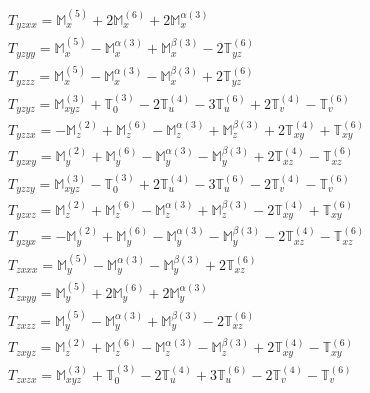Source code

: \documentclass[fleqn,8pt,landscape]{jsarticle}
\begin{document}
\begin{align*}
& T_{yzxx} = \mathbb{M}_{x}^{(5)} + 2 \mathbb{M}_{x}^{(6)} + 2 \mathbb{M}_{x}^{\alpha(3)} \\
& T_{yzyy} = \mathbb{M}_{x}^{(5)} - \mathbb{M}_{x}^{\alpha(3)} + \mathbb{M}_{x}^{\beta(3)} - 2 \mathbb{T}_{yz}^{(6)} \\
& T_{yzzz} = \mathbb{M}_{x}^{(5)} - \mathbb{M}_{x}^{\alpha(3)} - \mathbb{M}_{x}^{\beta(3)} + 2 \mathbb{T}_{yz}^{(6)} \\
& T_{yzyz} = \mathbb{M}_{xyz}^{(3)} + \mathbb{T}_{0}^{(3)} - 2 \mathbb{T}_{u}^{(4)} - 3 \mathbb{T}_{u}^{(6)} + 2 \mathbb{T}_{v}^{(4)} - \mathbb{T}_{v}^{(6)} \\
& T_{yzzx} = - \mathbb{M}_{z}^{(2)} + \mathbb{M}_{z}^{(6)} - \mathbb{M}_{z}^{\alpha(3)} + \mathbb{M}_{z}^{\beta(3)} + 2 \mathbb{T}_{xy}^{(4)} + \mathbb{T}_{xy}^{(6)} \\
& T_{yzxy} = \mathbb{M}_{y}^{(2)} + \mathbb{M}_{y}^{(6)} - \mathbb{M}_{y}^{\alpha(3)} - \mathbb{M}_{y}^{\beta(3)} + 2 \mathbb{T}_{xz}^{(4)} - \mathbb{T}_{xz}^{(6)} \\
& T_{yzzy} = \mathbb{M}_{xyz}^{(3)} - \mathbb{T}_{0}^{(3)} + 2 \mathbb{T}_{u}^{(4)} - 3 \mathbb{T}_{u}^{(6)} - 2 \mathbb{T}_{v}^{(4)} - \mathbb{T}_{v}^{(6)} \\
& T_{yzxz} = \mathbb{M}_{z}^{(2)} + \mathbb{M}_{z}^{(6)} - \mathbb{M}_{z}^{\alpha(3)} + \mathbb{M}_{z}^{\beta(3)} - 2 \mathbb{T}_{xy}^{(4)} + \mathbb{T}_{xy}^{(6)} \\
& T_{yzyx} = - \mathbb{M}_{y}^{(2)} + \mathbb{M}_{y}^{(6)} - \mathbb{M}_{y}^{\alpha(3)} - \mathbb{M}_{y}^{\beta(3)} - 2 \mathbb{T}_{xz}^{(4)} - \mathbb{T}_{xz}^{(6)} \\
& T_{zxxx} = \mathbb{M}_{y}^{(5)} - \mathbb{M}_{y}^{\alpha(3)} - \mathbb{M}_{y}^{\beta(3)} + 2 \mathbb{T}_{xz}^{(6)} \\
& T_{zxyy} = \mathbb{M}_{y}^{(5)} + 2 \mathbb{M}_{y}^{(6)} + 2 \mathbb{M}_{y}^{\alpha(3)} \\
& T_{zxzz} = \mathbb{M}_{y}^{(5)} - \mathbb{M}_{y}^{\alpha(3)} + \mathbb{M}_{y}^{\beta(3)} - 2 \mathbb{T}_{xz}^{(6)} \\
& T_{zxyz} = \mathbb{M}_{z}^{(2)} + \mathbb{M}_{z}^{(6)} - \mathbb{M}_{z}^{\alpha(3)} - \mathbb{M}_{z}^{\beta(3)} + 2 \mathbb{T}_{xy}^{(4)} - \mathbb{T}_{xy}^{(6)} \\
& T_{zxzx} = \mathbb{M}_{xyz}^{(3)} + \mathbb{T}_{0}^{(3)} - 2 \mathbb{T}_{u}^{(4)} + 3 \mathbb{T}_{u}^{(6)} - 2 \mathbb{T}_{v}^{(4)} - \mathbb{T}_{v}^{(6)} \\

\end{align*}
\end{document}
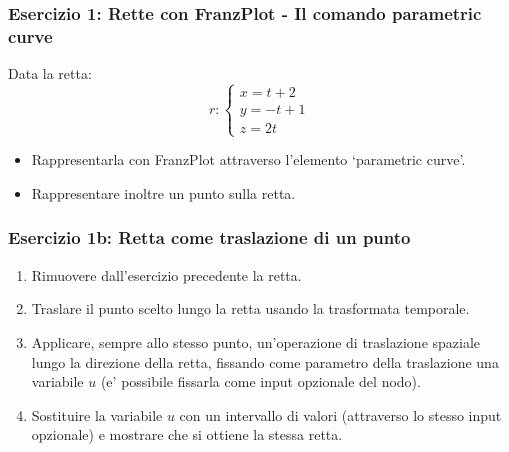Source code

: \documentclass{beamer}
\newcommand{\frnzplt}{FranzPlot }
\begin{document}
%
\begin{frame}
\frametitle{Esercizio 1: Rette con \frnzplt - Il comando parametric curve}
Data la retta:
\begin{displaymath}
r:
\begin{cases}
x = t+2\\
y = -t+1\\
z = 2 t
\end{cases}
\end{displaymath}
\begin{itemize}
\item
Rappresentarla con \frnzplt attraverso l'elemento `parametric curve'.
\item Rappresentare inoltre un punto sulla retta.
\end{itemize}
\end{frame}
%
\begin{frame}
\frametitle{Esercizio 1b: Retta come traslazione di un punto}
\begin{enumerate}
\item Rimuovere dall'esercizio precedente la retta.
\item Traslare il punto scelto lungo la retta usando la trasformata temporale.
 \item Applicare, sempre allo stesso punto, un'operazione di traslazione
 spaziale lungo la direzione della retta, fissando come parametro della
 traslazione una variabile $u$ (e' possibile fissarla come input opzionale del
 nodo).
\item Sostituire la variabile $u$ con  un intervallo di valori (attraverso lo
stesso input opzionale) e mostrare che si ottiene la stessa retta.
\end{enumerate}
\end{frame}

%
\end{document}
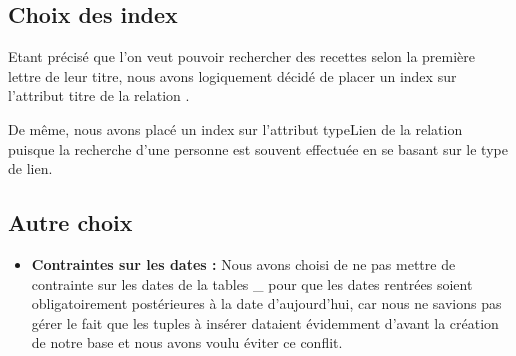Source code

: \documentclass[a4paper,10pt]{report}
\begin{document}
\subsection{Choix des index}

Etant précisé que l'on veut pouvoir rechercher des recettes selon la première lettre de leur titre, nous avons logiquement décidé de placer un index sur l'attribut titre de la relation .

De même, nous avons placé un index sur l'attribut typeLien de la relation  puisque la recherche d’une personne est souvent effectuée en se basant sur le type de lien.

\subsection{Autre choix}
\begin{itemize}
\item \textbf{Contraintes sur les dates : } Nous avons choisi de ne pas mettre de contrainte sur les dates de la tables \_ pour que les dates rentrées soient obligatoirement postérieures à la date d'aujourd'hui, car nous ne savions pas gérer le fait que les tuples à insérer dataient évidemment d'avant la création de notre base et nous avons voulu éviter ce conflit.
\end{itemize}

\end{document}
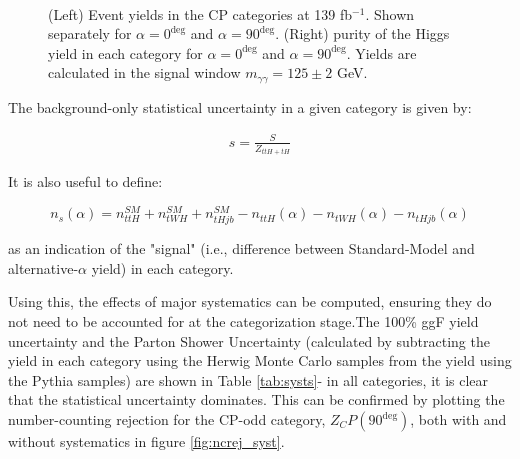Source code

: \begin{figure}[htbp]
 \centering
         \\
  \caption{(Left) Event yields in the CP categories at 139 fb$^{-1}$. Shown separately for $\alpha = 0^{\deg}$ and $\alpha = 90^{\deg}$. (Right) purity of the Higgs yield in each category for $\alpha = 0^{\deg}$ and $\alpha = 90^{\deg}$. Yields are calculated in the signal window $m_{\gamma\gamma}=125\pm2$ GeV.}
  \label{fig:nominalb}
\end{figure}

The background-only statistical uncertainty in a given category is given by:

\begin{align}
s = \frac{S}{Z_{ttH+tH}}
\label{eq:statunc}
\end{align}

It is also useful to define:

\begin{equation}
n_{s}(\alpha) = n_{ttH}^{SM} + n_{tWH}^{SM} + n_{tHjb}^{SM} - n_{ttH}(\alpha) - n_{tWH}(\alpha) - n_{tHjb}(\alpha)
\end{equation}

as an indication of the "signal" (i.e., difference between Standard-Model and alternative-$\alpha$ yield) in each category. 

\begin{figure}
\end{figure}

Using this, the effects of major systematics can be computed, ensuring they do not need to be accounted for at the categorization stage.The 100\% ggF yield uncertainty and the Parton Shower Uncertainty (calculated by subtracting the yield in each category using the Herwig Monte Carlo samples from the yield using the Pythia samples) are shown in Table \ref{tab:systs}- in all categories, it is clear that the statistical uncertainty dominates. This can be confirmed by plotting the number-counting rejection for the CP-odd category, $Z_CP(90^{\deg})$, both with and without systematics in figure \ref{fig:ncrej_syst}. 



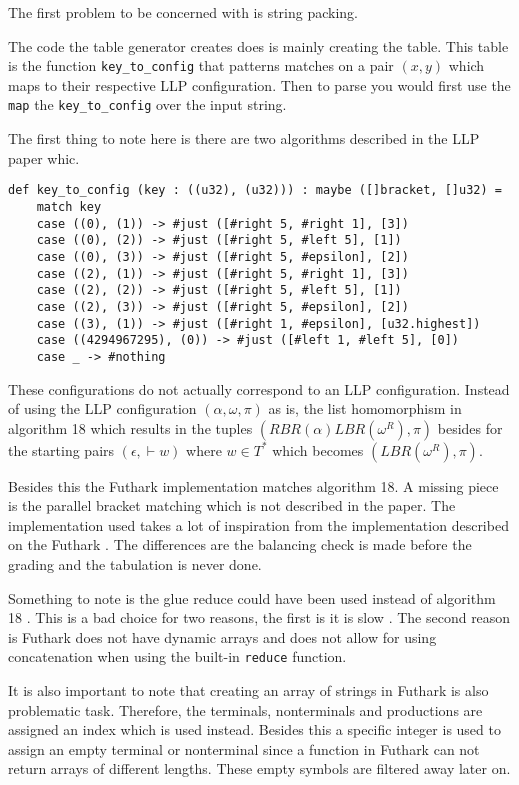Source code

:The first problem to be concerned with is string packing. 

The code the table generator creates does is mainly creating the table. This table is the function \lstinline|key_to_config| that patterns matches on a pair $(x, y)$ which maps to their respective LLP configuration. Then to parse you would first use the \lstinline|map| the \lstinline|key_to_config| over the input string.

The first thing to note here is there are two algorithms described in the LLP paper \cite{Vagner2007} whic. 

\begin{lstlisting}[basicstyle=\ttfamily\scriptsize]
def key_to_config (key : ((u32), (u32))) : maybe ([]bracket, []u32) =
    match key
    case ((0), (1)) -> #just ([#right 5, #right 1], [3])
    case ((0), (2)) -> #just ([#right 5, #left 5], [1])
    case ((0), (3)) -> #just ([#right 5, #epsilon], [2])
    case ((2), (1)) -> #just ([#right 5, #right 1], [3])
    case ((2), (2)) -> #just ([#right 5, #left 5], [1])
    case ((2), (3)) -> #just ([#right 5, #epsilon], [2])
    case ((3), (1)) -> #just ([#right 1, #epsilon], [u32.highest])
    case ((4294967295), (0)) -> #just ([#left 1, #left 5], [0])
    case _ -> #nothing
\end{lstlisting}


These configurations do not actually correspond to an LLP configuration. Instead of using the LLP configuration $(\alpha, \omega, \pi)$ as is, the list homomorphism in algorithm 18 \cite[18]{Vagner2007} which results in the tuples $(RBR(\alpha)LBR(\omega^R), \pi)$ besides for the starting pairs $(\epsilon, \vdash w)$ where $w \in T^*$ which becomes $(LBR(\omega^R), \pi)$.



Besides this the Futhark implementation matches algorithm 18. A missing piece is the parallel bracket matching which is not described in the paper. The implementation used takes a lot of inspiration from the implementation described on the Futhark \cite{futhark:parens}. The differences are the balancing check is made before the grading and the tabulation is never done.

Something to note is the glue \cite[7]{Vagner2007} reduce could have been used instead of algorithm 18 \cite[18]{Vagner2007}. This is a bad choice for two reasons, the first is it is slow \cite[17]{Vagner2007}. The second reason is Futhark does not have dynamic arrays and does not allow for using concatenation when using the built-in \lstinline|reduce| function.

It is also important to note that creating an array of strings in Futhark is also problematic task. Therefore, the terminals, nonterminals and productions are assigned an index which is used instead. Besides this a specific integer is used to assign an empty terminal or nonterminal since a function in Futhark can not return arrays of different lengths. These empty symbols are filtered away later on.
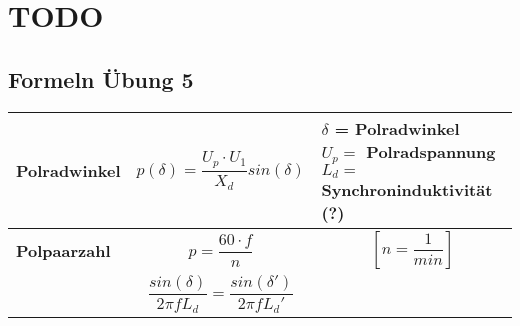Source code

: \section*{TODO}

\subsection*{Formeln Übung 5}
\begin{tabular}[b]{|C{4cm}| P{8cm} | P{5cm}|}
    \hline
    \textbf{Polradwinkel}&
    \[ p(\delta)=\frac{U_p \cdot U_1}{X_d} sin(\delta) \]&
    $ \delta$ = Polradwinkel \newline
    $ U_p = $ Polradspannung \newline
    $ L_d =$ Synchroninduktivität (?)
    \\ \hline
    
    \textbf{Polpaarzahl}&
    \[ p=\frac{60 \cdot f}{n} \] &
    \[ \left[n= \frac{1}{min}\right] \]
    \\ \hline
    
    &
    \[  \frac{sin(\delta)}{2\pi f L_d}=\frac{sin(\delta ')}{2\pi f L_d '} \] &
    \\ \hline       
\end{tabular}
\clearpage
\pagebreak
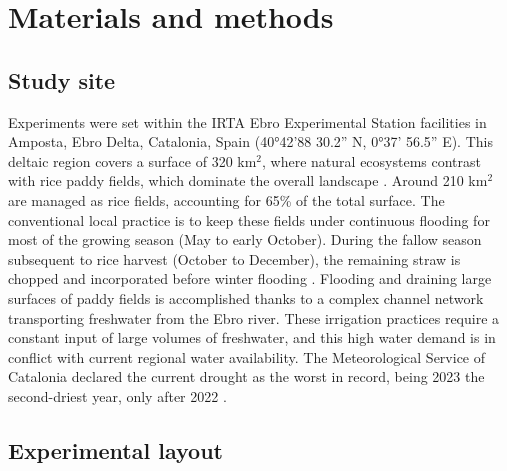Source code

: \section{Materials and methods}
\label{sec:meth}

\subsection{Study site}
\label{sec:meth_Site}

Experiments were set within the IRTA Ebro Experimental Station facilities in Amposta, Ebro Delta, Catalonia, Spain (40°42’88 30.2” N, 0°37’ 56.5” E). This deltaic region covers a surface of 320 km$^2$, where natural ecosystems contrast with rice paddy fields, which dominate the overall landscape \citep{romagosa2013sustainability}. Around 210 km$^2$ are managed as rice fields, accounting for 65\% of the total surface. The conventional local practice is to keep these fields under continuous flooding for most of the growing season (May to early October). During the fallow season subsequent to rice harvest (October to December), the remaining straw is chopped and incorporated before winter flooding \citep{martinez-eixarch2021a}. Flooding and draining large surfaces of paddy fields is accomplished thanks to a complex channel network transporting freshwater from the Ebro river. These irrigation practices require a constant input of large volumes of freshwater, and this high water demand is in conflict with current regional water availability. The Meteorological Service of Catalonia declared the current drought as the worst in record, being 2023 the second-driest year, only after 2022 \citep{MeteoCat2024}. 

\subsection{Experimental layout}
\label{sec:meth_Exp}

§

*ACTIVITY*. Which lines in the listing above hold the word "Polradwinkel"? Show each of them.

*RESPONSE BELOW*.
    \textbf{Polradwinkel}&
    $ \delta$ = Polradwinkel \newline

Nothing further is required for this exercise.